Records excerpted from a collection:
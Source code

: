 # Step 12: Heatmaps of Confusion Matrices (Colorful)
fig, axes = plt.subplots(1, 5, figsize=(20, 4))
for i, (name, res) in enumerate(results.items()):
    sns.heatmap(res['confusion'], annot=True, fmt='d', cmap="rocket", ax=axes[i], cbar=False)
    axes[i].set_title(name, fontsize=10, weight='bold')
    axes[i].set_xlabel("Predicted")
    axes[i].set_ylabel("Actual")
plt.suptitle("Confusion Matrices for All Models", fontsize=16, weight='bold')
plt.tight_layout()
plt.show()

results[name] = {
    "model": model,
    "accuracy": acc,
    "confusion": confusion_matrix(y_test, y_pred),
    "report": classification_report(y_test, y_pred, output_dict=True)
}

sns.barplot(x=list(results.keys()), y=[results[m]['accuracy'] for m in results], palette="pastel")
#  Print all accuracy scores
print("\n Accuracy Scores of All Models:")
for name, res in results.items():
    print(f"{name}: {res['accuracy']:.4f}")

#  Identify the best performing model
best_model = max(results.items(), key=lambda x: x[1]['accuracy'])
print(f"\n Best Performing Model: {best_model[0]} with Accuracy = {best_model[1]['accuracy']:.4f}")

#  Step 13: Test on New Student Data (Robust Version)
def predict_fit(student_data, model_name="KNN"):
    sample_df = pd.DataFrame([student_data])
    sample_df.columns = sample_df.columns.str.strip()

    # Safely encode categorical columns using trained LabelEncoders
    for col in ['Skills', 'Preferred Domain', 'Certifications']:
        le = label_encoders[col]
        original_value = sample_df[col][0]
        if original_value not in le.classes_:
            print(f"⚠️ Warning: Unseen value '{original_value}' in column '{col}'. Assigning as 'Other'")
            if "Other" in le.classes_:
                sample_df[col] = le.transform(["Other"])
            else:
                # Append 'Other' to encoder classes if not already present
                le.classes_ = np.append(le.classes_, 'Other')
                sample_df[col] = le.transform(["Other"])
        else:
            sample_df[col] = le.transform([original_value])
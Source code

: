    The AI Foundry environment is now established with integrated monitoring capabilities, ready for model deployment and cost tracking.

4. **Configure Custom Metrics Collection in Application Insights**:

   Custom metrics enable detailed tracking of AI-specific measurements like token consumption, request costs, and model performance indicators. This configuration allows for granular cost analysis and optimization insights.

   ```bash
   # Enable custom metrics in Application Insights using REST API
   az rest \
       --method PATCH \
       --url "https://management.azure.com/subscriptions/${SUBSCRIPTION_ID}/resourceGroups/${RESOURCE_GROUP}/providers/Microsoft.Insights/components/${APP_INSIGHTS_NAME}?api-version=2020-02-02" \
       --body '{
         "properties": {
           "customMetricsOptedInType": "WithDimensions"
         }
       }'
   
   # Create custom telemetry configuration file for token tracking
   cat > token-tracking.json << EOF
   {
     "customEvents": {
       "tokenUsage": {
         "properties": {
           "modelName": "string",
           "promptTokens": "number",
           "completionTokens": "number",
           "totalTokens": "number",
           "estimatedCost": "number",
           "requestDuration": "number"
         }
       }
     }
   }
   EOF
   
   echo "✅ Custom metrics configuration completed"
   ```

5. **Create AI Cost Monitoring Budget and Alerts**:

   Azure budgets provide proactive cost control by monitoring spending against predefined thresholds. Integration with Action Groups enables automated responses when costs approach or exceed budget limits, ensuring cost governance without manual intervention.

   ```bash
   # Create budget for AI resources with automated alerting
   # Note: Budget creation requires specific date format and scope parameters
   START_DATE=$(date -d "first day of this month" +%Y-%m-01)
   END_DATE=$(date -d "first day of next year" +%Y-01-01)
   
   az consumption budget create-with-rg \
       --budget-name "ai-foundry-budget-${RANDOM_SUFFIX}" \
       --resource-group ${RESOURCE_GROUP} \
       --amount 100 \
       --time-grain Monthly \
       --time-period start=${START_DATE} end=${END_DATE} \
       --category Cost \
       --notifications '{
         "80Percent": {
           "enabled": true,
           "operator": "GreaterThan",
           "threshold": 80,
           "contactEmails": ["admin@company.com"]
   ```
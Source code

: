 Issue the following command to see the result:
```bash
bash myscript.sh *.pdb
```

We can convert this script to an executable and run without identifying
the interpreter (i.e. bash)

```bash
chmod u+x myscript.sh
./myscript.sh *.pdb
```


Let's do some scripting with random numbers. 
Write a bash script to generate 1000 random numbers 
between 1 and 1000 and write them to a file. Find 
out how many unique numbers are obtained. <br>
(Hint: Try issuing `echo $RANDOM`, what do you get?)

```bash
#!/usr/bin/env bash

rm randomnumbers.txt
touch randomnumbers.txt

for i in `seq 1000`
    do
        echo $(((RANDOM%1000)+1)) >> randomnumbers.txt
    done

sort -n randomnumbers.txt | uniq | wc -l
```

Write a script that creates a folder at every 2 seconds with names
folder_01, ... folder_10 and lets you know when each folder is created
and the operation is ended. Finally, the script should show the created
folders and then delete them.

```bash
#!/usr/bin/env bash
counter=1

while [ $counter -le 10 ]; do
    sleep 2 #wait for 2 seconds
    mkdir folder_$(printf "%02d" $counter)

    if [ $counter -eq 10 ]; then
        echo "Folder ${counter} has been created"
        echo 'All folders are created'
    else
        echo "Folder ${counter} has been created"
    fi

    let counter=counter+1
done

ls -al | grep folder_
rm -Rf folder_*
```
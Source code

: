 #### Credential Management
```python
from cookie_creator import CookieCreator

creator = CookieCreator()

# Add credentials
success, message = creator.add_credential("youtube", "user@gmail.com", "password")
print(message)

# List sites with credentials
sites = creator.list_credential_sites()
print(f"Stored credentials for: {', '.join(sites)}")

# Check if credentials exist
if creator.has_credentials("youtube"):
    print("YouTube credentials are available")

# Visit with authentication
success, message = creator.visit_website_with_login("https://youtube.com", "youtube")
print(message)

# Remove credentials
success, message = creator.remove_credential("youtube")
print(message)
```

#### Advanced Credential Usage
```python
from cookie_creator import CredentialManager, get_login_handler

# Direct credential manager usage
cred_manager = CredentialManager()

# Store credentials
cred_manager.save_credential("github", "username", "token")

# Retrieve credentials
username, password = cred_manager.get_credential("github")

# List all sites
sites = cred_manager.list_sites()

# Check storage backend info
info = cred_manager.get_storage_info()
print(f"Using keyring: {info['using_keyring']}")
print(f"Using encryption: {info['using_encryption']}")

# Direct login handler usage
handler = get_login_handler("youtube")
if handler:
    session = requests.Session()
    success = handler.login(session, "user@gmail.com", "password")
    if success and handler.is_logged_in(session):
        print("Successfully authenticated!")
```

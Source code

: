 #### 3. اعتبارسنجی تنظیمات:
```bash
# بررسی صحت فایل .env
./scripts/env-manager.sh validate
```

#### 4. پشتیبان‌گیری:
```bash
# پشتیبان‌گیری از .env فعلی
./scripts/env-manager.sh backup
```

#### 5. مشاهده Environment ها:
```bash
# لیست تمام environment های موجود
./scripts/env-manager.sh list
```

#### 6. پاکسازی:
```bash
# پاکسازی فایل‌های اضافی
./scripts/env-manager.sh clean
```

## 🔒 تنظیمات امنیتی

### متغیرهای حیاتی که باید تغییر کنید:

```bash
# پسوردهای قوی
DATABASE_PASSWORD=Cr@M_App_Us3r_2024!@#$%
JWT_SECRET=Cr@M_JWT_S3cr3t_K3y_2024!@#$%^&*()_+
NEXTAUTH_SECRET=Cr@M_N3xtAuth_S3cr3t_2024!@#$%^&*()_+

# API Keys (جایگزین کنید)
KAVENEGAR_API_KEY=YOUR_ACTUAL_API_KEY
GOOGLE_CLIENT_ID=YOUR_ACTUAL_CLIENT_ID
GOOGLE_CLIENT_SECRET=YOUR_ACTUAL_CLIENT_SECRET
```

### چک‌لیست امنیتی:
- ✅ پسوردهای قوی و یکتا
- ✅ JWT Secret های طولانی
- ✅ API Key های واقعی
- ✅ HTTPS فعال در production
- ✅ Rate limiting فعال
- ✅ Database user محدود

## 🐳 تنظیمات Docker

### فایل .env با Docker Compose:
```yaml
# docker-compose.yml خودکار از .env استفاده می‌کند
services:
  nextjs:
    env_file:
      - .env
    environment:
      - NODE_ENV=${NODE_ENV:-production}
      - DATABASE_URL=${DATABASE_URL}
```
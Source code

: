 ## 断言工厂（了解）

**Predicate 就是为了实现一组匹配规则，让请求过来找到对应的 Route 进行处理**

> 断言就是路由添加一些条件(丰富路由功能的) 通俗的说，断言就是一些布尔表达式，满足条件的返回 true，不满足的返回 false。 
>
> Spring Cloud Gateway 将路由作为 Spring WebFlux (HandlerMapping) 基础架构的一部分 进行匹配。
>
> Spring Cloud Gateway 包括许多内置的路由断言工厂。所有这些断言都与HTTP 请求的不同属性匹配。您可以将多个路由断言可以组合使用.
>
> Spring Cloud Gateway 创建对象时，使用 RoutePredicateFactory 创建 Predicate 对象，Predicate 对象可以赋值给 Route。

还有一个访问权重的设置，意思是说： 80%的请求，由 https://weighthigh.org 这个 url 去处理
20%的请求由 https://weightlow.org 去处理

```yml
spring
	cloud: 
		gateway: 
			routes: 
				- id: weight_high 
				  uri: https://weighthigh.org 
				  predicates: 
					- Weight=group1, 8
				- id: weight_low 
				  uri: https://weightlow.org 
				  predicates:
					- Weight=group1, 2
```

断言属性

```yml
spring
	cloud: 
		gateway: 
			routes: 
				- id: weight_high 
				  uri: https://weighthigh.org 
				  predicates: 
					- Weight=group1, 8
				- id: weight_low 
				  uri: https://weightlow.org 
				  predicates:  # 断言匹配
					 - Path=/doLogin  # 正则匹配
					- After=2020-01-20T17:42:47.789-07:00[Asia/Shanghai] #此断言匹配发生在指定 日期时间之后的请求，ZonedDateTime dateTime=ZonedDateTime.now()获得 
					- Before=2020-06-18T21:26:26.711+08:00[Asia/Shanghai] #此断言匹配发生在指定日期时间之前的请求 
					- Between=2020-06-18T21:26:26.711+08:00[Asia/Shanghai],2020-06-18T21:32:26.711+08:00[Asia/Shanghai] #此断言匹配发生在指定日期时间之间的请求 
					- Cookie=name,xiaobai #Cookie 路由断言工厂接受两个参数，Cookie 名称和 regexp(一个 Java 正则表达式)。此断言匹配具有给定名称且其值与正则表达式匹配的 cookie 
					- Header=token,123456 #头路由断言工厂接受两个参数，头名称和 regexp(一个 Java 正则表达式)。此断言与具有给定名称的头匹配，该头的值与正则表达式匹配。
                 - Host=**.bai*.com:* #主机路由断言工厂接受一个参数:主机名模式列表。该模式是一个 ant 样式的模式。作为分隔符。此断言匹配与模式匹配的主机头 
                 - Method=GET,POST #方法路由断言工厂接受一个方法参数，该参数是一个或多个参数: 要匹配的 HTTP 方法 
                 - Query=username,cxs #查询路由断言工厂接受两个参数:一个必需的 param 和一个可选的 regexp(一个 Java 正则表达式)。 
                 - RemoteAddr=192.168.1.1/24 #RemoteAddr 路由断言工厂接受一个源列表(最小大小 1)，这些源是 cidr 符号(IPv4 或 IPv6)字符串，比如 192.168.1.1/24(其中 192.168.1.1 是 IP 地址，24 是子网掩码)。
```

## [AIM OF THE TASK]
Search the data for "folders" and list every line in which it occurs.

## [PROBLEM SOLUTION]
folders and then delete them.
        echo 'All folders are created'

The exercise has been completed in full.